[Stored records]
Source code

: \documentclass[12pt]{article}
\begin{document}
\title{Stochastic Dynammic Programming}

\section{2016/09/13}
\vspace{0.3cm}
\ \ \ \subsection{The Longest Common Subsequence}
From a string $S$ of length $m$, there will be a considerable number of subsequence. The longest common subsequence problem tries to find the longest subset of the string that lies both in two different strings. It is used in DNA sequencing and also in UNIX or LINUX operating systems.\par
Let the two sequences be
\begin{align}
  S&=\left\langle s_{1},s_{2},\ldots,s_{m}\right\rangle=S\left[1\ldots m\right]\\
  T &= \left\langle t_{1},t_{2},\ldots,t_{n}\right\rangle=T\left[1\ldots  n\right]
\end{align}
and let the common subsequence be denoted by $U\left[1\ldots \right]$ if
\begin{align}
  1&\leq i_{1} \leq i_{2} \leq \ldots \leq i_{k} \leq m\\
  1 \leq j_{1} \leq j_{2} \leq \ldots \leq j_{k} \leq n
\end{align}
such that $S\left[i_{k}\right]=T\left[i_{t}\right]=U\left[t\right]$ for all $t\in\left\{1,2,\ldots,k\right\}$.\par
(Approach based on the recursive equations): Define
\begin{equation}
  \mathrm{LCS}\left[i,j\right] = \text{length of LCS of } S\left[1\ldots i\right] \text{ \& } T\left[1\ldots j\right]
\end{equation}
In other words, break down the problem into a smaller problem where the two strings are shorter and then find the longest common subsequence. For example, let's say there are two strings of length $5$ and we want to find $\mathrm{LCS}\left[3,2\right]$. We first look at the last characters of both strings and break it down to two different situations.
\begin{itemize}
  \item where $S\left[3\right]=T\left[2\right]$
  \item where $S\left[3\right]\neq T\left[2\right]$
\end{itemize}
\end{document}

■ **EXERCISE**
Write out every entry exactly as it appears.

■ **EXERCISE RESPONSE**
Source code

: \documentclass[12pt]{article}
\begin{document}
\title{Stochastic Dynammic Programming}

\section{2016/09/13}
\vspace{0.3cm}
\ \ \ \subsection{The Longest Common Subsequence}
From a string $S$ of length $m$, there will be a considerable number of subsequence. The longest common subsequence problem tries to find the longest subset of the string that lies both in two different strings. It is used in DNA sequencing and also in UNIX or LINUX operating systems.\par
Let the two sequences be
\begin{align}
  S&=\left\langle s_{1},s_{2},\ldots,s_{m}\right\rangle=S\left[1\ldots m\right]\\
  T &= \left\langle t_{1},t_{2},\ldots,t_{n}\right\rangle=T\left[1\ldots  n\right]
\end{align}
and let the common subsequence be denoted by $U\left[1\ldots \right]$ if
\begin{align}
  1&\leq i_{1} \leq i_{2} \leq \ldots \leq i_{k} \leq m\\
  1 \leq j_{1} \leq j_{2} \leq \ldots \leq j_{k} \leq n
\end{align}
such that $S\left[i_{k}\right]=T\left[i_{t}\right]=U\left[t\right]$ for all $t\in\left\{1,2,\ldots,k\right\}$.\par
(Approach based on the recursive equations): Define
\begin{equation}
  \mathrm{LCS}\left[i,j\right] = \text{length of LCS of } S\left[1\ldots i\right] \text{ \& } T\left[1\ldots j\right]
\end{equation}
In other words, break down the problem into a smaller problem where the two strings are shorter and then find the longest common subsequence. For example, let's say there are two strings of length $5$ and we want to find $\mathrm{LCS}\left[3,2\right]$. We first look at the last characters of both strings and break it down to two different situations.
\begin{itemize}
  \item where $S\left[3\right]=T\left[2\right]$
  \item where $S\left[3\right]\neq T\left[2\right]$
\end{itemize}
\end{document}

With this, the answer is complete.